### [Extracted information]
------------------------------

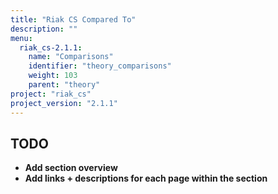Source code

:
```yaml
---
title: "Riak CS Compared To"
description: ""
menu:
  riak_cs-2.1.1:
    name: "Comparisons"
    identifier: "theory_comparisons"
    weight: 103
    parent: "theory"
project: "riak_cs"
project_version: "2.1.1"
---
```


## TODO

- **Add section overview**
- **Add links + descriptions for each page within the section**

------------------------------

### [What you are asked to do]
Should a picture appear among the entries, skip it and copy the rest exactly.

### [Result for this task]
Source code

:
```yaml
---
title: "Riak CS Compared To"
description: ""
menu:
  riak_cs-2.1.1:
    name: "Comparisons"
    identifier: "theory_comparisons"
    weight: 103
    parent: "theory"
project: "riak_cs"
project_version: "2.1.1"
---
```


## TODO

- **Add section overview**
- **Add links + descriptions for each page within the section**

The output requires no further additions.